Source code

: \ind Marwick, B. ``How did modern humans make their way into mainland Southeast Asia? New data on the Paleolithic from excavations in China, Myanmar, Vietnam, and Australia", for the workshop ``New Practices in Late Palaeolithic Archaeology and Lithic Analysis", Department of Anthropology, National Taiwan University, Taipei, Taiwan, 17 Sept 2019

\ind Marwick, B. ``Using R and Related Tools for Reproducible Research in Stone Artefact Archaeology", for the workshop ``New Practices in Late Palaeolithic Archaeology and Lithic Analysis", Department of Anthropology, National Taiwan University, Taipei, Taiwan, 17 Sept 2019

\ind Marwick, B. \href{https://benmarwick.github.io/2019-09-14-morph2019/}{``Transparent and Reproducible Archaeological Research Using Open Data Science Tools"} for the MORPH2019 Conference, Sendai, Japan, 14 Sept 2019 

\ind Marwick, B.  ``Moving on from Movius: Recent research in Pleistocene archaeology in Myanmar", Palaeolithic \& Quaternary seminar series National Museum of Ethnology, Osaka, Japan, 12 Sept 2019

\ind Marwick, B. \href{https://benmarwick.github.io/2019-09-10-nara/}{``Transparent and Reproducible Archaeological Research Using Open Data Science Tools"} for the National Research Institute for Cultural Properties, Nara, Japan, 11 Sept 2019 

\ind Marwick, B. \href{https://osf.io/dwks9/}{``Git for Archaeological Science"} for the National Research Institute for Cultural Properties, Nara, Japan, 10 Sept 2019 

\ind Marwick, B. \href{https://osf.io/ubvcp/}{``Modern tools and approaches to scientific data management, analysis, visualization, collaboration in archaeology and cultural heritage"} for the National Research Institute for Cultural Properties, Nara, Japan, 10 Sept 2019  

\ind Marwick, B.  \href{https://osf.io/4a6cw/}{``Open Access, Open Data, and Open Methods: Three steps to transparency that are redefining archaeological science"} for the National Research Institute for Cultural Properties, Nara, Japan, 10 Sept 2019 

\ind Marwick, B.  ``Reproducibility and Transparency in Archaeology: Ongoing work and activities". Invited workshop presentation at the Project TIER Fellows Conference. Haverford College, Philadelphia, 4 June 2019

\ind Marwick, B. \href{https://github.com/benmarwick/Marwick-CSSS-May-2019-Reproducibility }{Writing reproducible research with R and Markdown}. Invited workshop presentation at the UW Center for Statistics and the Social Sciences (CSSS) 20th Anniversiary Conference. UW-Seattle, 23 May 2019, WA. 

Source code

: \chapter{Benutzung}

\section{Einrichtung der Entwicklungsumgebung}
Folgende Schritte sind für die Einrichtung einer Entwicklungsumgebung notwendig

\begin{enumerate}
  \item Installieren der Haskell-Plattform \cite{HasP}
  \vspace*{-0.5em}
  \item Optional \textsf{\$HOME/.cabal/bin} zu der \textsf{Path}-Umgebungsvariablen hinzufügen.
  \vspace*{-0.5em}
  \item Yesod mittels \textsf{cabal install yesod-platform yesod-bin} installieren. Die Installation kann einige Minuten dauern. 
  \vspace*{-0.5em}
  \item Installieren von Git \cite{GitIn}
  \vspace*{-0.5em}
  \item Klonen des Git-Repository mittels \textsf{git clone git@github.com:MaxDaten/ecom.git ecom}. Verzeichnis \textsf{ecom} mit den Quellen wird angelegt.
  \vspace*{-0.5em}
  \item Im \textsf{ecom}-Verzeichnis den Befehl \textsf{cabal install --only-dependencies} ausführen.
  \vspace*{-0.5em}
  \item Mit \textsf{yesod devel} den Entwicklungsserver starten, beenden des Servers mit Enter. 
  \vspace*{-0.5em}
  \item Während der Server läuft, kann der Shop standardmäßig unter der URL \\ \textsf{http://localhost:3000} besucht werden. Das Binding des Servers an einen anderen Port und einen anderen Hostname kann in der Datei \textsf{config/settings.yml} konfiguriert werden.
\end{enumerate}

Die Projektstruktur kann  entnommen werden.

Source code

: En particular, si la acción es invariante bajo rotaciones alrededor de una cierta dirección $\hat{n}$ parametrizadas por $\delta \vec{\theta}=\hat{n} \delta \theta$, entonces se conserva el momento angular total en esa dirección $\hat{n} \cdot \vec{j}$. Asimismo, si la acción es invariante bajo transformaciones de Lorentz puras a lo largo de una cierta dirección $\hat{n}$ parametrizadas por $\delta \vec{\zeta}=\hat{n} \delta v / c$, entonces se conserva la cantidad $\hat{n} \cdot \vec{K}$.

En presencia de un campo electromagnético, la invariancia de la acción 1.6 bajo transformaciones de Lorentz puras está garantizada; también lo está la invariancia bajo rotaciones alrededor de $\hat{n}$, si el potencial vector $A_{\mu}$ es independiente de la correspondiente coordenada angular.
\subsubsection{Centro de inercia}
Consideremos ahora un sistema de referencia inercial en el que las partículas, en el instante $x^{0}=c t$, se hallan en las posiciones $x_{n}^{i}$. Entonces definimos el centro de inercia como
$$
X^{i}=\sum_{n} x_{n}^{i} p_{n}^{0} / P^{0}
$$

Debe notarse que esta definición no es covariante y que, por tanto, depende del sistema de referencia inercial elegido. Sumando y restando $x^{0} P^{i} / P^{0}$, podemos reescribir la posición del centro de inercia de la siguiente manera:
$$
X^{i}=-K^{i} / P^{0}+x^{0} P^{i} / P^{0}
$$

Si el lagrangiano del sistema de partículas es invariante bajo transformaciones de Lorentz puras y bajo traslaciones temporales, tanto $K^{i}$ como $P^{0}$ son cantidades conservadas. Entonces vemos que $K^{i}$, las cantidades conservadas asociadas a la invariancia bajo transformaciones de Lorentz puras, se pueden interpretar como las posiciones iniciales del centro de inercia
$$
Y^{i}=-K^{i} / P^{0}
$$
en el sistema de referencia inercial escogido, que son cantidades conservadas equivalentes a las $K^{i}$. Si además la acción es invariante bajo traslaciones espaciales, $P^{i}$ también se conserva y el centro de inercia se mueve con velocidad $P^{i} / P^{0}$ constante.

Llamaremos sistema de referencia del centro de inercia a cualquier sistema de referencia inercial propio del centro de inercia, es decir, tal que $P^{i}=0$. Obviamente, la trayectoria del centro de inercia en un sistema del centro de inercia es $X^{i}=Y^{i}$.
********
**Work required**
Each record must be repeated exactly as it is.

**Your solution**
Source code

: \ind Marwick, B. ``How did modern humans make their way into mainland Southeast Asia? New data on the Paleolithic from excavations in China, Myanmar, Vietnam, and Australia", for the workshop ``New Practices in Late Palaeolithic Archaeology and Lithic Analysis", Department of Anthropology, National Taiwan University, Taipei, Taiwan, 17 Sept 2019

\ind Marwick, B. ``Using R and Related Tools for Reproducible Research in Stone Artefact Archaeology", for the workshop ``New Practices in Late Palaeolithic Archaeology and Lithic Analysis", Department of Anthropology, National Taiwan University, Taipei, Taiwan, 17 Sept 2019

\ind Marwick, B. \href{https://benmarwick.github.io/2019-09-14-morph2019/}{``Transparent and Reproducible Archaeological Research Using Open Data Science Tools"} for the MORPH2019 Conference, Sendai, Japan, 14 Sept 2019 

\ind Marwick, B.  ``Moving on from Movius: Recent research in Pleistocene archaeology in Myanmar", Palaeolithic \& Quaternary seminar series National Museum of Ethnology, Osaka, Japan, 12 Sept 2019

\ind Marwick, B. \href{https://benmarwick.github.io/2019-09-10-nara/}{``Transparent and Reproducible Archaeological Research Using Open Data Science Tools"} for the National Research Institute for Cultural Properties, Nara, Japan, 11 Sept 2019 

\ind Marwick, B. \href{https://osf.io/dwks9/}{``Git for Archaeological Science"} for the National Research Institute for Cultural Properties, Nara, Japan, 10 Sept 2019 

\ind Marwick, B. \href{https://osf.io/ubvcp/}{``Modern tools and approaches to scientific data management, analysis, visualization, collaboration in archaeology and cultural heritage"} for the National Research Institute for Cultural Properties, Nara, Japan, 10 Sept 2019  

\ind Marwick, B.  \href{https://osf.io/4a6cw/}{``Open Access, Open Data, and Open Methods: Three steps to transparency that are redefining archaeological science"} for the National Research Institute for Cultural Properties, Nara, Japan, 10 Sept 2019 

\ind Marwick, B.  ``Reproducibility and Transparency in Archaeology: Ongoing work and activities". Invited workshop presentation at the Project TIER Fellows Conference. Haverford College, Philadelphia, 4 June 2019

\ind Marwick, B. \href{https://github.com/benmarwick/Marwick-CSSS-May-2019-Reproducibility }{Writing reproducible research with R and Markdown}. Invited workshop presentation at the UW Center for Statistics and the Social Sciences (CSSS) 20th Anniversiary Conference. UW-Seattle, 23 May 2019, WA. 

Source code

: \chapter{Benutzung}

\section{Einrichtung der Entwicklungsumgebung}
Folgende Schritte sind für die Einrichtung einer Entwicklungsumgebung notwendig

\begin{enumerate}
  \item Installieren der Haskell-Plattform \cite{HasP}
  \vspace*{-0.5em}
  \item Optional \textsf{\$HOME/.cabal/bin} zu der \textsf{Path}-Umgebungsvariablen hinzufügen.
  \vspace*{-0.5em}
  \item Yesod mittels \textsf{cabal install yesod-platform yesod-bin} installieren. Die Installation kann einige Minuten dauern. 
  \vspace*{-0.5em}
  \item Installieren von Git \cite{GitIn}
  \vspace*{-0.5em}
  \item Klonen des Git-Repository mittels \textsf{git clone git@github.com:MaxDaten/ecom.git ecom}. Verzeichnis \textsf{ecom} mit den Quellen wird angelegt.
  \vspace*{-0.5em}
  \item Im \textsf{ecom}-Verzeichnis den Befehl \textsf{cabal install --only-dependencies} ausführen.
  \vspace*{-0.5em}
  \item Mit \textsf{yesod devel} den Entwicklungsserver starten, beenden des Servers mit Enter. 
  \vspace*{-0.5em}
  \item Während der Server läuft, kann der Shop standardmäßig unter der URL \\ \textsf{http://localhost:3000} besucht werden. Das Binding des Servers an einen anderen Port und einen anderen Hostname kann in der Datei \textsf{config/settings.yml} konfiguriert werden.
\end{enumerate}

Die Projektstruktur kann  entnommen werden.

Source code

: En particular, si la acción es invariante bajo rotaciones alrededor de una cierta dirección $\hat{n}$ parametrizadas por $\delta \vec{\theta}=\hat{n} \delta \theta$, entonces se conserva el momento angular total en esa dirección $\hat{n} \cdot \vec{j}$. Asimismo, si la acción es invariante bajo transformaciones de Lorentz puras a lo largo de una cierta dirección $\hat{n}$ parametrizadas por $\delta \vec{\zeta}=\hat{n} \delta v / c$, entonces se conserva la cantidad $\hat{n} \cdot \vec{K}$.

En presencia de un campo electromagnético, la invariancia de la acción 1.6 bajo transformaciones de Lorentz puras está garantizada; también lo está la invariancia bajo rotaciones alrededor de $\hat{n}$, si el potencial vector $A_{\mu}$ es independiente de la correspondiente coordenada angular.
\subsubsection{Centro de inercia}
Consideremos ahora un sistema de referencia inercial en el que las partículas, en el instante $x^{0}=c t$, se hallan en las posiciones $x_{n}^{i}$. Entonces definimos el centro de inercia como
$$
X^{i}=\sum_{n} x_{n}^{i} p_{n}^{0} / P^{0}
$$

Debe notarse que esta definición no es covariante y que, por tanto, depende del sistema de referencia inercial elegido. Sumando y restando $x^{0} P^{i} / P^{0}$, podemos reescribir la posición del centro de inercia de la siguiente manera:
$$
X^{i}=-K^{i} / P^{0}+x^{0} P^{i} / P^{0}
$$

Si el lagrangiano del sistema de partículas es invariante bajo transformaciones de Lorentz puras y bajo traslaciones temporales, tanto $K^{i}$ como $P^{0}$ son cantidades conservadas. Entonces vemos que $K^{i}$, las cantidades conservadas asociadas a la invariancia bajo transformaciones de Lorentz puras, se pueden interpretar como las posiciones iniciales del centro de inercia
$$
Y^{i}=-K^{i} / P^{0}
$$
en el sistema de referencia inercial escogido, que son cantidades conservadas equivalentes a las $K^{i}$. Si además la acción es invariante bajo traslaciones espaciales, $P^{i}$ también se conserva y el centro de inercia se mueve con velocidad $P^{i} / P^{0}$ constante.

Llamaremos sistema de referencia del centro de inercia a cualquier sistema de referencia inercial propio del centro de inercia, es decir, tal que $P^{i}=0$. Obviamente, la trayectoria del centro de inercia en un sistema del centro de inercia es $X^{i}=Y^{i}$.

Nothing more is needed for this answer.